* **Directions for this task**
Return, word for word, only the lines of the data below that lie between the line with "-ScheduleJob -ScanTrigger 55" and the line with "-IdleTask -TaskName WdVerification", those two lines included.

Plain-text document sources

---

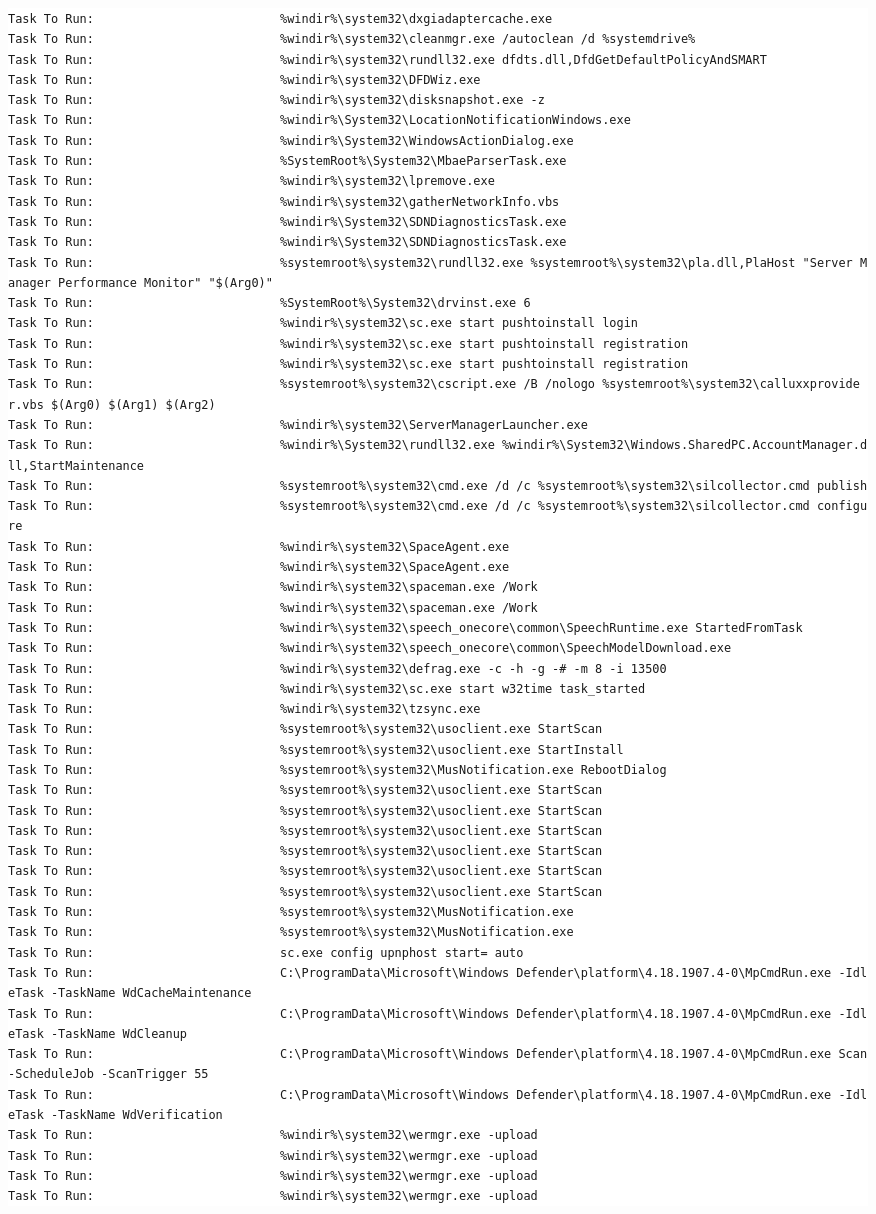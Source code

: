     Task To Run:                          %windir%\system32\dxgiadaptercache.exe
    Task To Run:                          %windir%\system32\cleanmgr.exe /autoclean /d %systemdrive%
    Task To Run:                          %windir%\system32\rundll32.exe dfdts.dll,DfdGetDefaultPolicyAndSMART
    Task To Run:                          %windir%\system32\DFDWiz.exe
    Task To Run:                          %windir%\system32\disksnapshot.exe -z
    Task To Run:                          %windir%\System32\LocationNotificationWindows.exe
    Task To Run:                          %windir%\System32\WindowsActionDialog.exe
    Task To Run:                          %SystemRoot%\System32\MbaeParserTask.exe
    Task To Run:                          %windir%\system32\lpremove.exe
    Task To Run:                          %windir%\system32\gatherNetworkInfo.vbs
    Task To Run:                          %windir%\System32\SDNDiagnosticsTask.exe
    Task To Run:                          %windir%\System32\SDNDiagnosticsTask.exe
    Task To Run:                          %systemroot%\system32\rundll32.exe %systemroot%\system32\pla.dll,PlaHost "Server Manager Performance Monitor" "$(Arg0)"
    Task To Run:                          %SystemRoot%\System32\drvinst.exe 6
    Task To Run:                          %windir%\system32\sc.exe start pushtoinstall login
    Task To Run:                          %windir%\system32\sc.exe start pushtoinstall registration
    Task To Run:                          %windir%\system32\sc.exe start pushtoinstall registration
    Task To Run:                          %systemroot%\system32\cscript.exe /B /nologo %systemroot%\system32\calluxxprovider.vbs $(Arg0) $(Arg1) $(Arg2)
    Task To Run:                          %windir%\system32\ServerManagerLauncher.exe
    Task To Run:                          %windir%\System32\rundll32.exe %windir%\System32\Windows.SharedPC.AccountManager.dll,StartMaintenance
    Task To Run:                          %systemroot%\system32\cmd.exe /d /c %systemroot%\system32\silcollector.cmd publish
    Task To Run:                          %systemroot%\system32\cmd.exe /d /c %systemroot%\system32\silcollector.cmd configure
    Task To Run:                          %windir%\system32\SpaceAgent.exe
    Task To Run:                          %windir%\system32\SpaceAgent.exe
    Task To Run:                          %windir%\system32\spaceman.exe /Work
    Task To Run:                          %windir%\system32\spaceman.exe /Work
    Task To Run:                          %windir%\system32\speech_onecore\common\SpeechRuntime.exe StartedFromTask
    Task To Run:                          %windir%\system32\speech_onecore\common\SpeechModelDownload.exe
    Task To Run:                          %windir%\system32\defrag.exe -c -h -g -# -m 8 -i 13500
    Task To Run:                          %windir%\system32\sc.exe start w32time task_started
    Task To Run:                          %windir%\system32\tzsync.exe
    Task To Run:                          %systemroot%\system32\usoclient.exe StartScan
    Task To Run:                          %systemroot%\system32\usoclient.exe StartInstall
    Task To Run:                          %systemroot%\system32\MusNotification.exe RebootDialog
    Task To Run:                          %systemroot%\system32\usoclient.exe StartScan
    Task To Run:                          %systemroot%\system32\usoclient.exe StartScan
    Task To Run:                          %systemroot%\system32\usoclient.exe StartScan
    Task To Run:                          %systemroot%\system32\usoclient.exe StartScan
    Task To Run:                          %systemroot%\system32\usoclient.exe StartScan
    Task To Run:                          %systemroot%\system32\usoclient.exe StartScan
    Task To Run:                          %systemroot%\system32\MusNotification.exe
    Task To Run:                          %systemroot%\system32\MusNotification.exe
    Task To Run:                          sc.exe config upnphost start= auto
    Task To Run:                          C:\ProgramData\Microsoft\Windows Defender\platform\4.18.1907.4-0\MpCmdRun.exe -IdleTask -TaskName WdCacheMaintenance
    Task To Run:                          C:\ProgramData\Microsoft\Windows Defender\platform\4.18.1907.4-0\MpCmdRun.exe -IdleTask -TaskName WdCleanup
    Task To Run:                          C:\ProgramData\Microsoft\Windows Defender\platform\4.18.1907.4-0\MpCmdRun.exe Scan -ScheduleJob -ScanTrigger 55
    Task To Run:                          C:\ProgramData\Microsoft\Windows Defender\platform\4.18.1907.4-0\MpCmdRun.exe -IdleTask -TaskName WdVerification
    Task To Run:                          %windir%\system32\wermgr.exe -upload
    Task To Run:                          %windir%\system32\wermgr.exe -upload
    Task To Run:                          %windir%\system32\wermgr.exe -upload
    Task To Run:                          %windir%\system32\wermgr.exe -upload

---

* **Response to this exercise**
    Task To Run:                          C:\ProgramData\Microsoft\Windows Defender\platform\4.18.1907.4-0\MpCmdRun.exe Scan -ScheduleJob -ScanTrigger 55
    Task To Run:                          C:\ProgramData\Microsoft\Windows Defender\platform\4.18.1907.4-0\MpCmdRun.exe -IdleTask -TaskName WdVerification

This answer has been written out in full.